CEO of image library speaks out amidst outrage over the gathering of material for AI companies’ ‘training data.
Rishi Sunak must decide between supporting the UK’s creative sectors or risking everything on an artificial intelligence boom, according to Getty Images CEO Craig Peters. This comes as the creative and media industries express frustration over the use of their content for AI companies’ “training data.” Getty Images is currently suing an AI image generator for copyright infringement in the UK and US. Peters highlights the importance of the creative industries, constituting around 10% of the UK’s GDP, compared to the smaller contribution from AI, making the decision a perplexing trade-off.
In 2023, the government outlined its objective to address obstacles faced by AI firms in using copyrighted material, aiming to support AI companies in accessing copyrighted work for their models. This commitment followed a consultation from the intellectual property office. The government’s stance represented a modification from an earlier proposal advocating a broad copyright exception for text and data mining. Viscount Camrose, the parliamentary under-secretary of state for artificial intelligence and intellectual property, affirmed a balanced and pragmatic approach to maintain the UK’s leadership in AI while supporting the creative sectors.
The utilization of copyrighted material in AI training has faced growing scrutiny. In the US, the New York Times is taking legal action against OpenAI, the creator of ChatGPT, and Microsoft for incorporating its news stories in the training data for their AI systems. While OpenAI hasn’t disclosed the data used for training GPT-4, the newspaper managed to extract exact quotes from NYT articles using the AI system.
OpenAI, in a court filing, argued that constructing AI systems without employing copyrighted materials is impossible. The organization emphasized that restricting training data to public domain content from over a century ago might be an interesting experiment but would not meet the contemporary needs of citizens.
Peters holds a contrary viewpoint. Getty Images, in conjunction with Nvidia, has developed its image generation AI, exclusively trained on licensed imagery.

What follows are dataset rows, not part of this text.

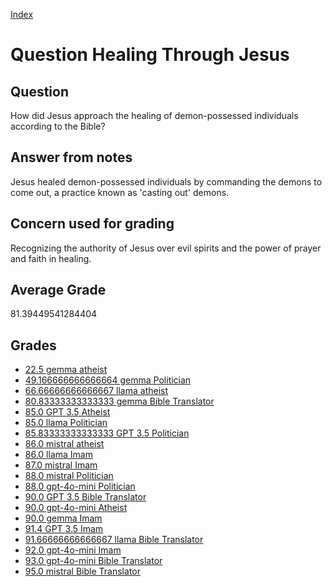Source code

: 
[Index](../../index.md)
# Question Healing Through Jesus
## Question
How did Jesus approach the healing of demon-possessed individuals according to the Bible?

## Answer from notes
Jesus healed demon-possessed individuals by commanding the demons to come out, a practice known as 'casting out' demons.

## Concern used for grading
Recognizing the authority of Jesus over evil spirits and the power of prayer and faith in healing.

## Average Grade
81.39449541284404

## Grades
 * [22.5 gemma atheist](../answers/gemma_atheist/Healing_Through_Jesus.md)
 * [49.166666666666664 gemma Politician](../answers/gemma_Politician/Healing_Through_Jesus.md)
 * [66.66666666666667 llama atheist](../answers/llama_atheist/Healing_Through_Jesus.md)
 * [80.83333333333333 gemma Bible Translator](../answers/gemma_Bible_Translator/Healing_Through_Jesus.md)
 * [85.0 GPT 3.5 Atheist](../answers/GPT_3.5_Atheist/Healing_Through_Jesus.md)
 * [85.0 llama Politician](../answers/llama_Politician/Healing_Through_Jesus.md)
 * [85.83333333333333 GPT 3.5 Politician](../answers/GPT_3.5_Politician/Healing_Through_Jesus.md)
 * [86.0 mistral atheist](../answers/mistral_atheist/Healing_Through_Jesus.md)
 * [86.0 llama Imam](../answers/llama_Imam/Healing_Through_Jesus.md)
 * [87.0 mistral Imam](../answers/mistral_Imam/Healing_Through_Jesus.md)
 * [88.0 mistral Politician](../answers/mistral_Politician/Healing_Through_Jesus.md)
 * [88.0 gpt-4o-mini Politician](../answers/gpt-4o-mini_Politician/Healing_Through_Jesus.md)
 * [90.0 GPT 3.5 Bible Translator](../answers/GPT_3.5_Bible_Translator/Healing_Through_Jesus.md)
 * [90.0 gpt-4o-mini Atheist](../answers/gpt-4o-mini_Atheist/Healing_Through_Jesus.md)
 * [90.0 gemma Imam](../answers/gemma_Imam/Healing_Through_Jesus.md)
 * [91.4 GPT 3.5 Imam](../answers/GPT_3.5_Imam/Healing_Through_Jesus.md)
 * [91.66666666666667 llama Bible Translator](../answers/llama_Bible_Translator/Healing_Through_Jesus.md)
 * [92.0 gpt-4o-mini Imam](../answers/gpt-4o-mini_Imam/Healing_Through_Jesus.md)
 * [93.0 gpt-4o-mini Bible Translator](../answers/gpt-4o-mini_Bible_Translator/Healing_Through_Jesus.md)
 * [95.0 mistral Bible Translator](../answers/mistral_Bible_Translator/Healing_Through_Jesus.md)
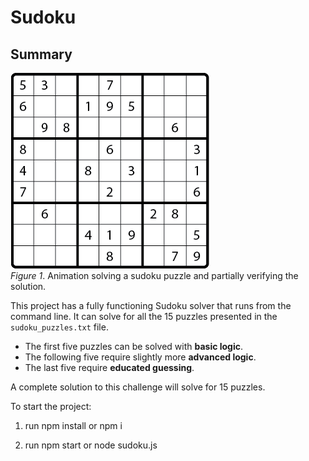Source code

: # Sudoku

## Summary
![solving sequence animation](assets/sudoku_solver.gif)  
*Figure 1*.  Animation solving a sudoku puzzle and partially verifying the solution.
 
This project has a fully functioning Sudoku solver that runs from the command line.  It can solve for all the 15 puzzles presented in the `sudoku_puzzles.txt` file.

 * The first five puzzles can be solved with **basic logic**.
 * The following five require slightly more **advanced logic**.
 * The last five require **educated guessing**.
 
A complete solution to this challenge will solve for 15 puzzles.

To start the project:

1. run npm install or npm i

2. run npm start or node sudoku.js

Peters asserts that their collaboration refutes arguments suggesting that such technologies are incompatible with licensing requirements. He believes in exploring different strategies, dismissing the notion that incorporating a license is unfeasible, dismissing it as mere speculation.
Even within the industry, perspectives are shifting. A dataset named Books3, housing pirated ebooks, was hosted by an AI group with a controversial copyright takedown policy. This policy involved a video featuring clothed women simulating explicit actions while singing. Following objections from the affected authors, the dataset was quietly taken down, but not before being utilized to train various AIs, including Meta’s LLaMa AI.
In addition to legal actions initiated by Getty Images and the New York Times, several other lawsuits are underway against AI companies, focusing on potential infringements related to their training data.
In September, OpenAI faced a lawsuit from 17 authors, including John Grisham, Jodi Picoult, and George RR Martin, accusing the organization of “systematic theft on a mass scale.” Concurrently, in January of the previous year, a group of artists filed a lawsuit against two image generators, marking one of the initial instances of such cases entering the US legal system.
However, the ultimate determination of how courts or governments choose to regulate the use of copyrighted material for training AI systems may not conclusively settle the issue. Numerous AI models, including both text-generating LLMs and image generators, have been released as “open source,” allowing free download, sharing, and reuse without oversight. Even if there were restrictions on using copyrighted material for training new systems, this wouldn’t erase existing models from the internet, and it would have limited impact on individuals retraining, improving, and re-releasing them in the future.
Peters expresses optimism that the outcome is not predetermined. He stated, “Those responsible for creating and disseminating the code are ultimately bound by legal entities and are subject to them. The issue of what runs on your laptop or phone may pose more uncertainty, but individual responsibility comes into play there.”